Para la reconstrucción, Francisco apostó por dar ejemplo por medio del diálogo, la tolerancia y la inclusión especialmente con la convivencia interreligiosa; la reforma la inició en casa con la Curia Romana cuya dura resistencia todos conocemos; y, finalmente, para la revolución de la ternura, el Papa ha dejado un buen bagaje de magisterio pontificio que le sobrevivirá para recordar al mundo cristiano principios que suele olvidar cuando toma ventaja: Ser una Iglesia pobre y para los pobres, que arriesga su posición para acompañar a los vulnerables, que primerea en la ternura con los descartados del sistema porque toca -literalmente- las heridas de quienes viven en las periferias materiales y espirituales de cada época .
Entonces llegó la pandemia.
Francisco salió a la Plaza de San Pedro a rezar y extender una singular e histórica bendición Urbi et Orbi, un magno evento cuyo simbolismo y significado durará por muchas generaciones. En él, el Papa destacó varias cosas: una enfermedad nos quitó el maquillaje del ego y de la apariencia de que tenemos todo bajo control; la pandemia evidenció nuestra vulnerabilidad y fragilidad humana; nos recordó que el mundo es una sola barca en la que vamos todos y a la que debemos preservar; finalmente, que la verdadera solidaridad, el cuidado por el otro y los gestos de amor (desde la oración hasta el consuelo) son la mejor respuesta ante las adversidades.

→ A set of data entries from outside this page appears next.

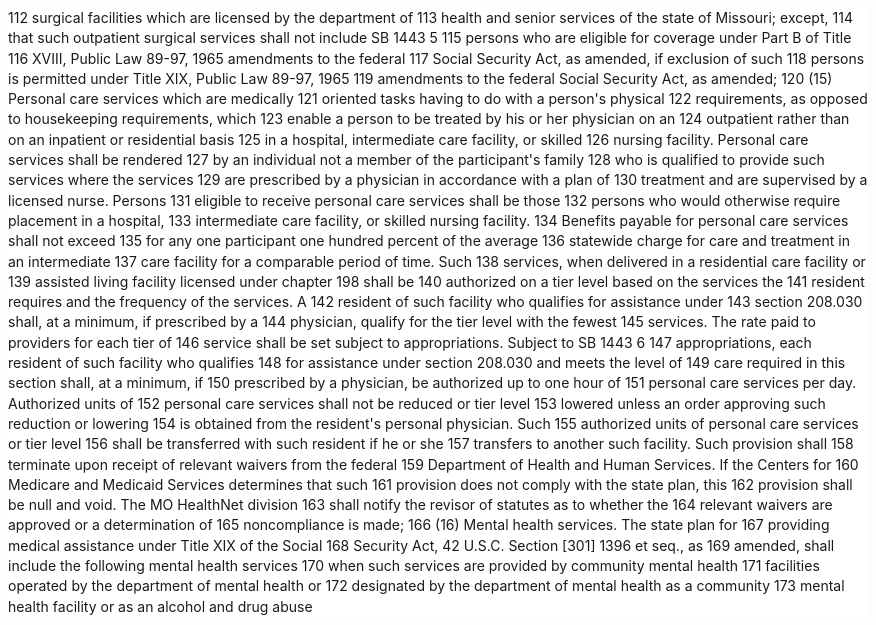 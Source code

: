 112 surgical facilities which are licensed by the department of
113 health and senior services of the state of Missouri; except,
114 that such outpatient surgical services shall not include
SB 1443 5
115 persons who are eligible for coverage under Part B of Title
116 XVIII, Public Law 89-97, 1965 amendments to the federal
117 Social Security Act, as amended, if exclusion of such
118 persons is permitted under Title XIX, Public Law 89-97, 1965
119 amendments to the federal Social Security Act, as amended;
120 (15) Personal care services which are medically
121 oriented tasks having to do with a person's physical
122 requirements, as opposed to housekeeping requirements, which
123 enable a person to be treated by his or her physician on an
124 outpatient rather than on an inpatient or residential basis
125 in a hospital, intermediate care facility, or skilled
126 nursing facility. Personal care services shall be rendered
127 by an individual not a member of the participant's family
128 who is qualified to provide such services where the services
129 are prescribed by a physician in accordance with a plan of
130 treatment and are supervised by a licensed nurse. Persons
131 eligible to receive personal care services shall be those
132 persons who would otherwise require placement in a hospital,
133 intermediate care facility, or skilled nursing facility.
134 Benefits payable for personal care services shall not exceed
135 for any one participant one hundred percent of the average
136 statewide charge for care and treatment in an intermediate
137 care facility for a comparable period of time. Such
138 services, when delivered in a residential care facility or
139 assisted living facility licensed under chapter 198 shall be
140 authorized on a tier level based on the services the
141 resident requires and the frequency of the services. A
142 resident of such facility who qualifies for assistance under
143 section 208.030 shall, at a minimum, if prescribed by a
144 physician, qualify for the tier level with the fewest
145 services. The rate paid to providers for each tier of
146 service shall be set subject to appropriations. Subject to
SB 1443 6
147 appropriations, each resident of such facility who qualifies
148 for assistance under section 208.030 and meets the level of
149 care required in this section shall, at a minimum, if
150 prescribed by a physician, be authorized up to one hour of
151 personal care services per day. Authorized units of
152 personal care services shall not be reduced or tier level
153 lowered unless an order approving such reduction or lowering
154 is obtained from the resident's personal physician. Such
155 authorized units of personal care services or tier level
156 shall be transferred with such resident if he or she
157 transfers to another such facility. Such provision shall
158 terminate upon receipt of relevant waivers from the federal
159 Department of Health and Human Services. If the Centers for
160 Medicare and Medicaid Services determines that such
161 provision does not comply with the state plan, this
162 provision shall be null and void. The MO HealthNet division
163 shall notify the revisor of statutes as to whether the
164 relevant waivers are approved or a determination of
165 noncompliance is made;
166 (16) Mental health services. The state plan for
167 providing medical assistance under Title XIX of the Social
168 Security Act, 42 U.S.C. Section [301] 1396 et seq., as
169 amended, shall include the following mental health services
170 when such services are provided by community mental health
171 facilities operated by the department of mental health or
172 designated by the department of mental health as a community
173 mental health facility or as an alcohol and drug abuse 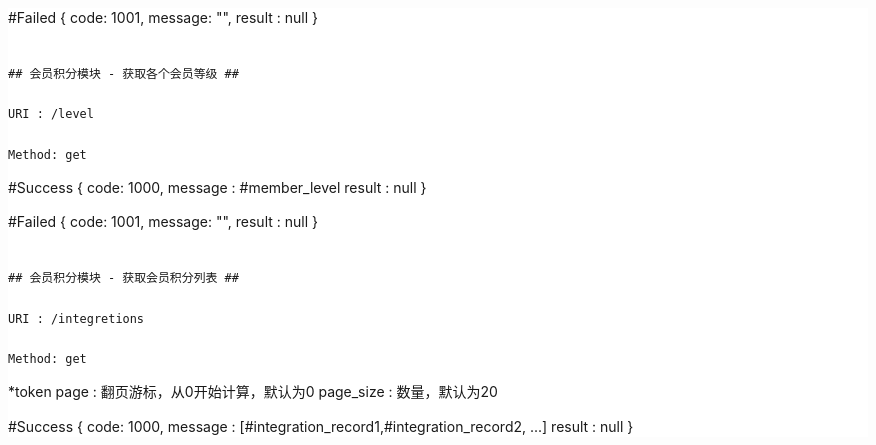 #Failed
{
    code: 1001,
    message: "",
    result : null
}

```

## 会员积分模块 - 获取各个会员等级 ##

URI : /level

Method: get

```

```

```
#Success
{
    code: 1000,
    message : #member_level
    result : null
}

#Failed
{
    code: 1001,
    message: "",
    result : null
}

```

## 会员积分模块 - 获取会员积分列表 ##

URI : /integretions

Method: get

```
*token
 page : 翻页游标，从0开始计算，默认为0
 page_size : 数量，默认为20
```

```
#Success
{
    code: 1000,
    message : [#integration_record1,#integration_record2, ...]
    result : null
}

En su octavo año de pontificado, Francisco no contó con la presencia de los fieles en las audiencias y las misas ya habituales, no pudo realizar los encuentros cotidianos con líderes y organizaciones sociales, se cancelaron viajes y eventos, pero no dejó de externar enseñanzas concretas sobre los desafíos que enfrenta la humanidad. Así, para ‘sanar al mundo’, Bergoglio pidió a la Iglesia ‘dar curación y consuelo’, que la sociedad apueste por una ‘nueva planificación’, que mediante ‘la opción preferencial de los pobres’ se remedien las ‘raíces de injusticia social’ y se ‘contrarreste la cultura de la indiferencia’.
La pandemia a todas luces ha sido una prueba máxima pero no sólo para retornar al mundo dividido de los satisfechos y los indignados, sino para buscar nuevos caminos de fraternidad, de amistad social; por ello, en octubre, Francisco ofreció al mundo su encíclica ‘Fratteli tutti’, una carta que redescubre los principios de la doctrina social cristiana como parte de un ‘plan para resucitar’ porque ‘nadie se salva solo’. Así la defensa de la vida y la dignidad de la persona, el bien común, la opción preferencial por los pobres, la destinación universal de los bienes, la solidaridad, la subsidiariedad y el cuidado de la casa común se han convertido en imprescindibles para el rescate del mundo. Así de simple.
Y, sin embargo, el papa Francisco cerró su octavo año con algo más que palabras: hizo un histórico y claramente audaz viaje a Irak. No sólo para acompañar a las comunidades cristianas largamente perseguidas por el extremismo pararreligioso sino para renovar una actitud que le conocimos al inicio de su pontificado: para arriesgar, para aventurarse a lo que venga con la confianza en que es preferible una Iglesia en salida que llegue a accidentarse en lugar que enferme de encierro.
Desde esa audaz posición, el Papa nuevamente criticó los intervencionismos políticos, ideológicos y económicos; abrió puentes de diálogo entre religiones terriblemente enemistadas; denunció las políticas de descarte social; y, sobre todo, retomó su catequesis sobre el amor y la ternura. Dos palabras cuyas implicaciones superan su tradicional sentido remilgado: que son actos definitorios para un mundo que siempre requiere renovación. Pues no hay realidad -por nueva que sea- que no requiera desde esa compleja articulación del amor social hasta la concretísima ternura con el prójimo inmediato.